Oil tumbles under 93 dollars

Published September 15, 2008

LONDON Oil prices plunged on Monday to seven-month lows below 93 dollars on prospects of weaker energy demand amid a worsening global financial crisis after Lehman Brothers bankruptcy, analysts said.

 

In London, Brent North Sea crude for delivery in October tumbled 4.81 dollars to 92.77 dollars a barrel -- the lowest level since February.

New Yorks main contract, light sweet crude for October, dived 5.26 dollars to 95.82 dollars a barrel.

'Turmoil in the financial markets hurt sentiment and reinforced concerns about weaker oil demand growth,' said Sucden analyst Michael Davies in London.

Oil prices were also weighed down by news that damage to US oil platforms caused by Hurricane Ike had not been as bad as feared, analysts said.

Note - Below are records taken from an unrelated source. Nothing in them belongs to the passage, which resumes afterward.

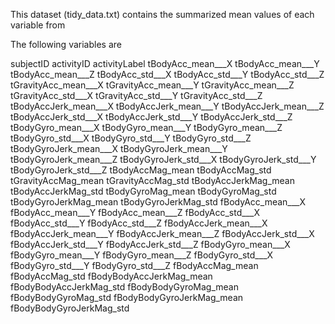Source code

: This dataset (tidy_data.txt) contains the summarized mean values of each variable from 

The following variables are

subjectID
activityID
activityLabel
tBodyAcc_mean___X
tBodyAcc_mean___Y
tBodyAcc_mean___Z
tBodyAcc_std___X
tBodyAcc_std___Y
tBodyAcc_std___Z
tGravityAcc_mean___X
tGravityAcc_mean___Y
tGravityAcc_mean___Z
tGravityAcc_std___X
tGravityAcc_std___Y
tGravityAcc_std___Z
tBodyAccJerk_mean___X
tBodyAccJerk_mean___Y
tBodyAccJerk_mean___Z
tBodyAccJerk_std___X
tBodyAccJerk_std___Y
tBodyAccJerk_std___Z
tBodyGyro_mean___X
tBodyGyro_mean___Y
tBodyGyro_mean___Z
tBodyGyro_std___X
tBodyGyro_std___Y
tBodyGyro_std___Z
tBodyGyroJerk_mean___X
tBodyGyroJerk_mean___Y
tBodyGyroJerk_mean___Z
tBodyGyroJerk_std___X
tBodyGyroJerk_std___Y
tBodyGyroJerk_std___Z
tBodyAccMag_mean
tBodyAccMag_std
tGravityAccMag_mean
tGravityAccMag_std
tBodyAccJerkMag_mean
tBodyAccJerkMag_std
tBodyGyroMag_mean
tBodyGyroMag_std
tBodyGyroJerkMag_mean
tBodyGyroJerkMag_std
fBodyAcc_mean___X
fBodyAcc_mean___Y
fBodyAcc_mean___Z
fBodyAcc_std___X
fBodyAcc_std___Y
fBodyAcc_std___Z
fBodyAccJerk_mean___X
fBodyAccJerk_mean___Y
fBodyAccJerk_mean___Z
fBodyAccJerk_std___X
fBodyAccJerk_std___Y
fBodyAccJerk_std___Z
fBodyGyro_mean___X
fBodyGyro_mean___Y
fBodyGyro_mean___Z
fBodyGyro_std___X
fBodyGyro_std___Y
fBodyGyro_std___Z
fBodyAccMag_mean
fBodyAccMag_std
fBodyBodyAccJerkMag_mean
fBodyBodyAccJerkMag_std
fBodyBodyGyroMag_mean
fBodyBodyGyroMag_std
fBodyBodyGyroJerkMag_mean
fBodyBodyGyroJerkMag_std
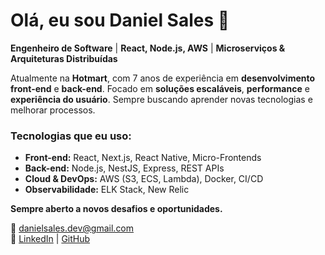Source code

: # Olá, eu sou **Daniel Sales** 👋

**Engenheiro de Software** | **React, Node.js, AWS** | **Microserviços & Arquiteturas Distribuídas**

Atualmente na **Hotmart**, com 7 anos de experiência em **desenvolvimento front-end** e **back-end**. Focado em **soluções escaláveis**, **performance** e **experiência do usuário**. Sempre buscando aprender novas tecnologias e melhorar processos.

### Tecnologias que eu uso:
- **Front-end:** React, Next.js, React Native, Micro-Frontends
- **Back-end:** Node.js, NestJS, Express, REST APIs
- **Cloud & DevOps:** AWS (S3, ECS, Lambda), Docker, CI/CD
- **Observabilidade:** ELK Stack, New Relic

**Sempre aberto a novos desafios e oportunidades.**

📧 [danielsales.dev@gmail.com](mailto:danielsales.dev@gmail.com)  
🔗 [LinkedIn](https://www.linkedin.com/in/danielbpsales) | [GitHub](https://github.com/danisales-dev)
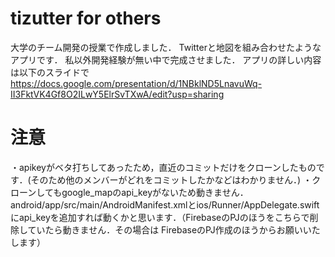 # tizutter for others
大学のチーム開発の授業で作成しました．
Twitterと地図を組み合わせたようなアプリです．
私以外開発経験が無い中で完成させました．
アプリの詳しい内容は以下のスライドで
https://docs.google.com/presentation/d/1NBklND5LnavuWq-II3FktVK4Gf8O2ILwY5ElrSvTXwA/edit?usp=sharing


# 注意
・apikeyがベタ打ちしてあったため，直近のコミットだけをクローンしたものです．(そのため他のメンバーがどれをコミットしたかなどはわかりません．)
・クローンしてもgoogle_mapのapi_keyがないため動きません．
android/app/src/main/AndroidManifest.xmlとios/Runner/AppDelegate.swift
にapi_keyを追加すれば動くかと思います．（FirebaseのPJのほうをこちらで削除していたら動きません．その場合は
FirebaseのPJ作成のほうからお願いいたします）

US officials said that Ike, which slammed the US Gulf Coast on Saturday, had damaged about 10 oil platforms in the Gulf of Mexico where major energy installations are located.

'The initial perception is that there hasnt been much structural damage to oil and refinery infrastructure,' said David Moore, a Sydney-based commodity strategist with the Commonwealth Bank of Australia.

Crude prices are down by more than a third in value from record levels of above 147 dollars reached in July, as investors grow increasingly pessimistic about weakening energy demand amid signs the global economy is slowing down.

Fuelling investors concerns was the announcement Monday that Lehman Brothers would file for bankruptcy after the investment bank, in desperate need of capital injection, failed to find a buyer.

Global stock markets plunged between three and seven percent Monday on concerns over the beleaguered world economy.

The European Central Bank and Bank of England responded to the latest gloom by pumping billions of dollars into world financial markets.

A series of reports underlining weakening demand were published last week. The US Department of Energy lowered its forecasts for 2009 global crude oil demand and the International Energy Agency cut its estimate for demand growth this year by 100,000 barrels per day and for 2009 by 140,000 bpd.

The market meanwhile overlooked news that militants had on Monday attacked a Shell facility in Nigerias restive southern Delta region, a day after an armed group declared an 'oil war.'

The most prominent armed group in the region, MEND, which had declared the war, immediately said it was responsible for the attack in Rivers State, claiming to have destroyed the Anglo-Dutch groups Alakiri station.